I got goosebumps when I saw it – an Associated Press picture of a swastika painted on the office sign of U.S. Rep. David Scott, a black Georgia congressman who dared express support of a health care reform initiative that would commit increased public funds to health care reform.
That happened on Aug. 11, and it was just the beginning of a wave of hate directed against the president of the United States and members of Congress who dared to show support for a proposed health care plan that would insure tens of millions of Americans who aren’t covered now.
Swastikas and posters with the president or other elected officials depicted as Hitler have become the pointless but disturbing currency of health care protestors who say the proposed plan amounts to “socialism.”
One blank-eyed woman showed up at a town hall Tuesday hosted by Massachusetts Rep. Barney Frank, holding a picture of President Barack Obama she had defaced to look like Hitler.
She asked Frank, who happens to be Jewish, why he supports a “Nazi” health care plan.
After asking her what planet she was from, Frank made short work of her.
In New Mexico, so far we have been spared that kind of spectacle. Rep. Ben Lujan Jr.’s town hall in Santa Fe was reportedly free of hateful rhetoric and images, as was Sen. Jeff Bingaman’s recent town hall in Clovis.
But as I look at the sea of angry people at town halls across America holding their signs and screaming and I can’t help but think that what they are so angry about isn’t health care at all.
At the meetings, people revel in the chance to berate their local elected representatives but seem to save their greatest fury for President Obama. Some, in signs or shouts, have even called for his death and the death of his wife and children.
What does any of this have to do with health care?
Many in the media have been reluctant to call out the protestors for the deeply disturbing nature of the signs and chants that have emerged against Obama in recent days.
Not Sherrilyn A. Ifill, writing at the African-American-oriented site TheRoot.com.
“There is a legitimate debate to be had about health care reform.
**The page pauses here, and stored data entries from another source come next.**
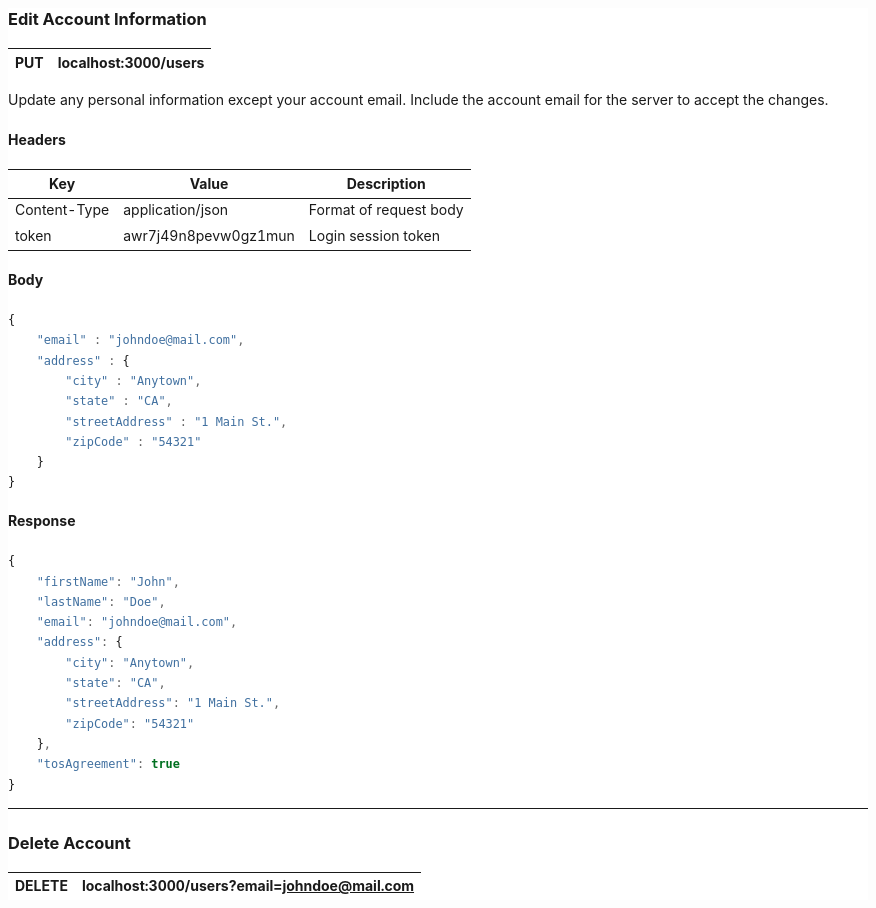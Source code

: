 ### Edit Account Information

| PUT | localhost:3000/users |
| --- | -------------------- |


Update any personal information except your account email.
Include the account email for the server to accept the changes.

#### Headers

| Key          | Value                | Description            |
| ------------ | -------------------- | ---------------------- |
| Content-Type | application/json     | Format of request body |
| token        | awr7j49n8pevw0gz1mun | Login session token    |

#### Body

```javascript
{
    "email" : "johndoe@mail.com",
    "address" : {
        "city" : "Anytown",
        "state" : "CA",
        "streetAddress" : "1 Main St.",
        "zipCode" : "54321"
    }
}
```

#### Response

```javascript
{
    "firstName": "John",
    "lastName": "Doe",
    "email": "johndoe@mail.com",
    "address": {
        "city": "Anytown",
        "state": "CA",
        "streetAddress": "1 Main St.",
        "zipCode": "54321"
    },
    "tosAgreement": true
}
```

---

### Delete Account

| DELETE | localhost:3000/users?email=johndoe@mail.com |
| ------ | ------------------------------------------- |
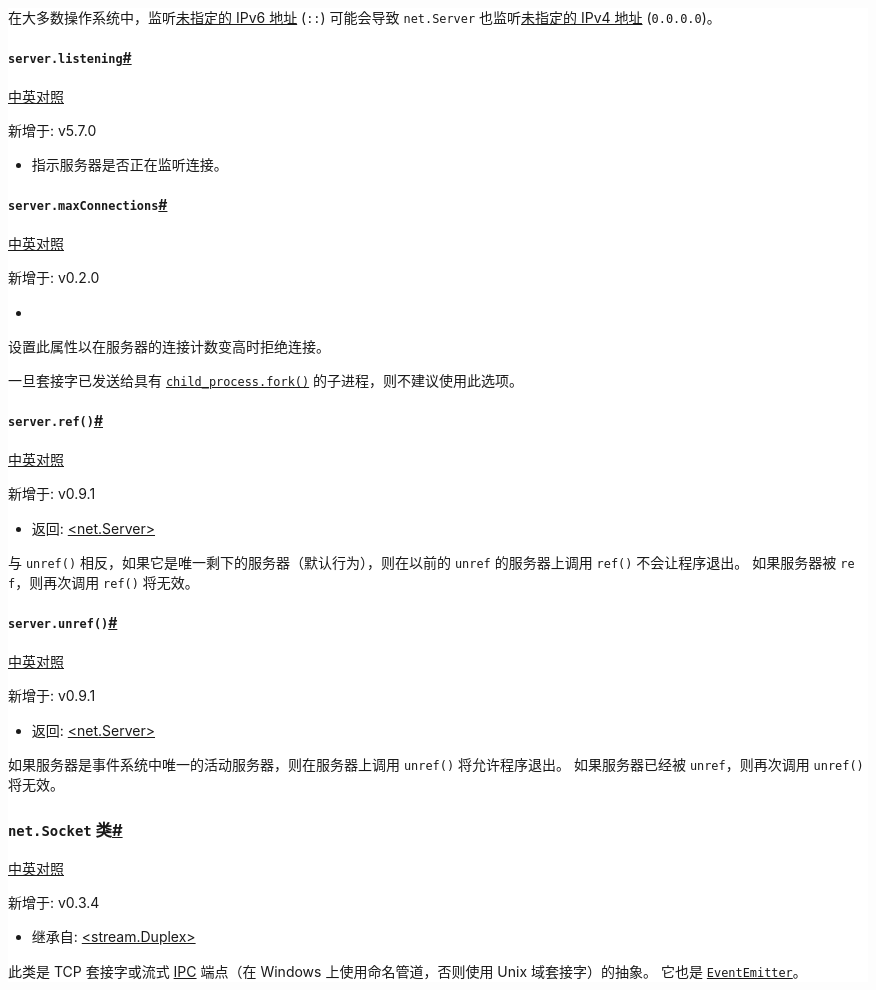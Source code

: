 在大多数操作系统中，监听[未指定的 IPv6 地址](http://url.nodejs.cn/Qm3wjJ) (`::`) 可能会导致 `net.Server` 也监听[未指定的 IPv4 地址](http://url.nodejs.cn/ccQvH8) (`0.0.0.0`)。

#### `server.listening`[#](http://nodejs.cn/api-v12/net.html#serverlistening)

[中英对照](http://nodejs.cn/api-v12/net/server_listening.html)

新增于: v5.7.0

-   [<boolean>](http://url.nodejs.cn/jFbvuT) 指示服务器是否正在监听连接。

#### `server.maxConnections`[#](http://nodejs.cn/api-v12/net.html#servermaxconnections)

[中英对照](http://nodejs.cn/api-v12/net/server_maxconnections.html)

新增于: v0.2.0

-   [<integer>](http://url.nodejs.cn/SXbo1v)

设置此属性以在服务器的连接计数变高时拒绝连接。

一旦套接字已发送给具有 [`child_process.fork()`](http://nodejs.cn/api-v12/child_process.html#child_process_child_process_fork_modulepath_args_options) 的子进程，则不建议使用此选项。

#### `server.ref()`[#](http://nodejs.cn/api-v12/net.html#serverref)

[中英对照](http://nodejs.cn/api-v12/net/server_ref.html)

新增于: v0.9.1

-   返回: [<net.Server>](http://nodejs.cn/api/net.html#class-netserver)

与 `unref()` 相反，如果它是唯一剩下的服务器（默认行为），则在以前的 `unref` 的服务器上调用 `ref()` 不会让程序退出。 如果服务器被 `ref`，则再次调用 `ref()` 将无效。

#### `server.unref()`[#](http://nodejs.cn/api-v12/net.html#serverunref)

[中英对照](http://nodejs.cn/api-v12/net/server_unref.html)

新增于: v0.9.1

-   返回: [<net.Server>](http://nodejs.cn/api/net.html#class-netserver)

如果服务器是事件系统中唯一的活动服务器，则在服务器上调用 `unref()` 将允许程序退出。 如果服务器已经被 `unref`，则再次调用 `unref()` 将无效。

### `net.Socket` 类[#](http://nodejs.cn/api-v12/net.html#class-netsocket)

[中英对照](http://nodejs.cn/api-v12/net/class_net_socket.html)

新增于: v0.3.4

-   继承自: [<stream.Duplex>](http://nodejs.cn/api/stream.html#class-streamduplex)

此类是 TCP 套接字或流式 [IPC](http://nodejs.cn/api-v12/net.html#net_ipc_support) 端点（在 Windows 上使用命名管道，否则使用 Unix 域套接字）的抽象。 它也是 [`EventEmitter`](http://nodejs.cn/api-v12/events.html#events_class_eventemitter)。
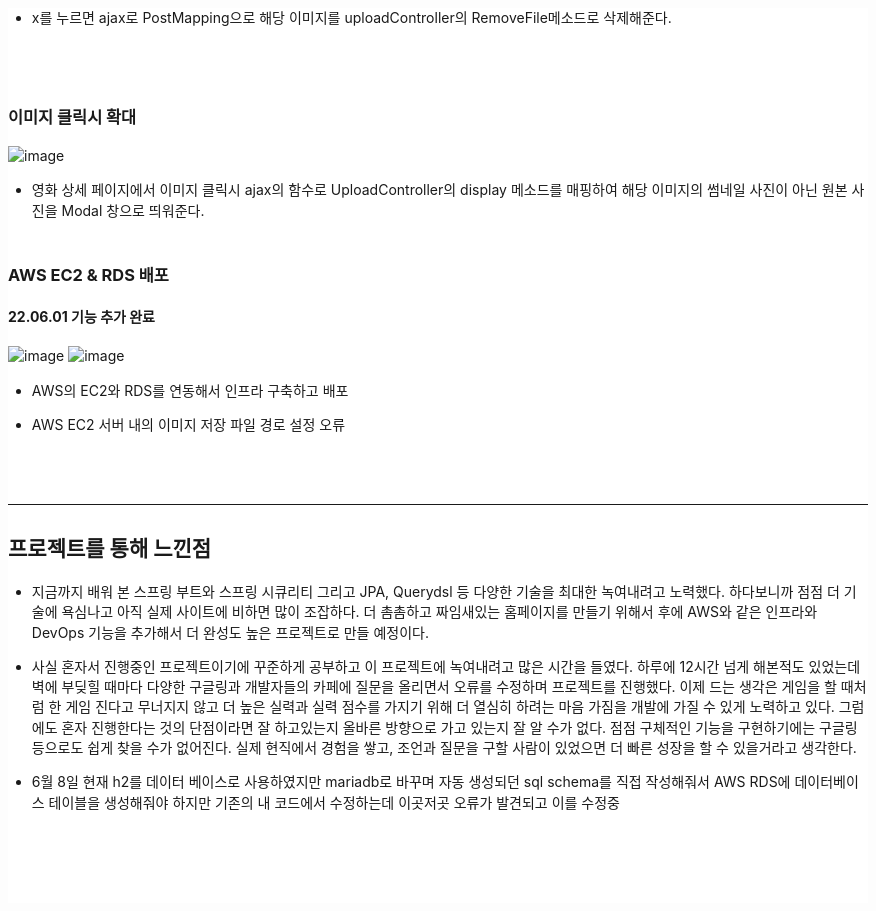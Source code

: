 * x를 누르면 ajax로 PostMapping으로 해당 이미지를 uploadController의 RemoveFile메소드로 삭제해준다.

<br></br>

### <div id="핵심14">이미지 클릭시 확대</div>
  
<img width="626" alt="image" src="https://user-images.githubusercontent.com/79649052/168471419-11779e12-39c1-4648-b100-78d8e10c0c61.png">

* 영화 상세 페이지에서 이미지 클릭시 ajax의 함수로 UploadController의 display 메소드를 매핑하여 해당 이미지의 썸네일 사진이 아닌 원본 사진을 Modal 창으로 띄워준다.
<br></br>


### <div id="핵심15">AWS EC2 & RDS 배포</div>

#### 22.06.01 기능 추가 완료
  
 <img width="569" alt="image" src="https://user-images.githubusercontent.com/79649052/171350068-3e30841b-e472-48cd-9779-a16f87f9677c.png">

<img width="723" alt="image" src="https://user-images.githubusercontent.com/79649052/171349817-cf9f050b-b633-4e3d-bccf-fa77cfe31fcd.png">

* AWS의 EC2와 RDS를 연동해서 인프라 구축하고 배포

* AWS EC2 서버 내의 이미지 저장 파일 경로 설정 오류


<br></br>

---

## <div id="느낀점">프로젝트를 통해 느낀점</div>

* 지금까지 배워 본 스프링 부트와 스프링 시큐리티 그리고 JPA, Querydsl 등 다양한 기술을 최대한 녹여내려고 노력했다. 하다보니까 점점 더 기술에 욕심나고 아직 실제 사이트에 비하면 많이 조잡하다. 더 촘촘하고 짜임새있는 홈페이지를 만들기 위해서 후에 AWS와 같은 인프라와 DevOps 기능을 추가해서 더 완성도 높은 프로젝트로 만들 예정이다.

* 사실 혼자서 진행중인 프로젝트이기에 꾸준하게 공부하고 이 프로젝트에 녹여내려고 많은 시간을 들였다. 하루에 12시간 넘게 해본적도 있었는데 벽에 부딪힐 때마다 다양한 구글링과 개발자들의 카페에 질문을 올리면서 오류를 수정하며 프로젝트를 진행했다. 이제 드는 생각은 게임을 할 때처럼 한 게임 진다고 무너지지 않고 더 높은 실력과 실력 점수를 가지기 위해 더 열심히 하려는 마음 가짐을 개발에 가질 수 있게 노력하고 있다. 그럼에도 혼자 진행한다는 것의 단점이라면 잘 하고있는지 올바른 방향으로 가고 있는지 잘 알 수가 없다. 점점 구체적인 기능을 구현하기에는 구글링 등으로도 쉽게 찾을 수가 없어진다. 실제 현직에서 경험을 쌓고, 조언과 질문을 구할 사람이 있었으면 더 빠른 성장을 할 수 있을거라고 생각한다.

* 6월 8일 현재 h2를 데이터 베이스로 사용하였지만 mariadb로 바꾸며 자동 생성되던 sql schema를 직접 작성해줘서 AWS RDS에 데이터베이스 테이블을 생성해줘야 하지만 기존의 내 코드에서 수정하는데 이곳저곳 오류가 발견되고 이를 수정중



<br></br>
---
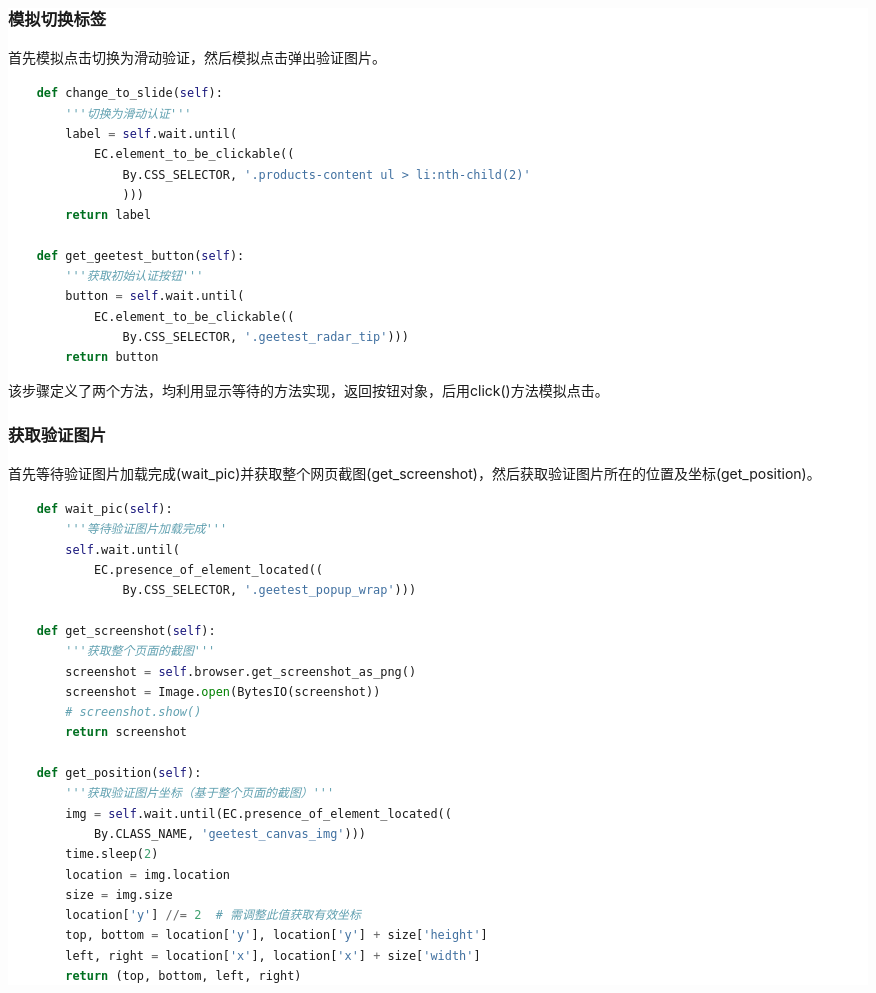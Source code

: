 
### 模拟切换标签

首先模拟点击切换为滑动验证，然后模拟点击弹出验证图片。

```python
    def change_to_slide(self):
        '''切换为滑动认证'''
        label = self.wait.until(
            EC.element_to_be_clickable((
                By.CSS_SELECTOR, '.products-content ul > li:nth-child(2)'
                )))
        return label

    def get_geetest_button(self):
        '''获取初始认证按钮'''
        button = self.wait.until(
            EC.element_to_be_clickable((
                By.CSS_SELECTOR, '.geetest_radar_tip')))
        return button

```

该步骤定义了两个方法，均利用显示等待的方法实现，返回按钮对象，后用click()方法模拟点击。

### 获取验证图片

首先等待验证图片加载完成(wait_pic)并获取整个网页截图(get_screenshot)，然后获取验证图片所在的位置及坐标(get_position)。

```python
    def wait_pic(self):
        '''等待验证图片加载完成'''
        self.wait.until(
            EC.presence_of_element_located((
                By.CSS_SELECTOR, '.geetest_popup_wrap')))

    def get_screenshot(self):
        '''获取整个页面的截图'''
        screenshot = self.browser.get_screenshot_as_png()
        screenshot = Image.open(BytesIO(screenshot))
        # screenshot.show()
        return screenshot

    def get_position(self):
        '''获取验证图片坐标（基于整个页面的截图）'''
        img = self.wait.until(EC.presence_of_element_located((
            By.CLASS_NAME, 'geetest_canvas_img')))
        time.sleep(2)
        location = img.location
        size = img.size
        location['y'] //= 2  # 需调整此值获取有效坐标
        top, bottom = location['y'], location['y'] + size['height']
        left, right = location['x'], location['x'] + size['width']
        return (top, bottom, left, right)
```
Without question, some town hall participants legitimately want to engage in this debate. But the use of swastikas, racist imagery and death threats against the president have nothing to do with single-payer, public option or end-of-life counseling. It has everything to do with racism.”
Certainly, not everyone at the rallies has a problem with race, said Ifill.
“But the fact that attendees brandishing these images and sentiments are not loudly denounced, or otherwise vilified, by the other participants in the meetings speaks volumes,” she writes.
Ifill’s spot-on analysis got me thinking about something else I read this week. A journalism professor at the University of Missouri in Columbia wrote a piece suggesting that media outlets cover racism as a “beat,” just as they cover schools or crime.
The major media outlets used to do that back in the 1960’s, building story upon story and ultimately playing a large role in uncovering racial practices and behaviors that repelled much of the country and led to the passage of the Civil Rights Act, writes Prof. Charles Davis.
Maybe, now that “hate is back, larger and nastier than ever,” it’s time for journalists to start doing that again, Davis writes.
“As a near-absolutist First Amendment advocate, my prescription for hate speech is always more speech: Give the bigot a microphone as big as the hatred, I say, and watch as the marketplace of ideas works its magic. Perhaps that’s why I worry, as I watch an emboldened mob grow more irresponsible with each passing day, that the mainstream media fails to give hate the coverage it deserves today. My proposition is simple: Major news organizations need to cover hate the way they once did — as a standalone beat.”
It’s a worthy idea – and something no other journalistic outlet has dedicated serious resources to thus far. The nonprofit Southern Poverty Law Center tracks hate groups and hate-related incidents and does a great job with periodic reports that keep the media informed.
But I’d love to see more resources devoted to the “hate beat” as an investigative journalistic enterprise.
Unfortunately, whoever tackles a beat like that is going to be busy for a long, long time.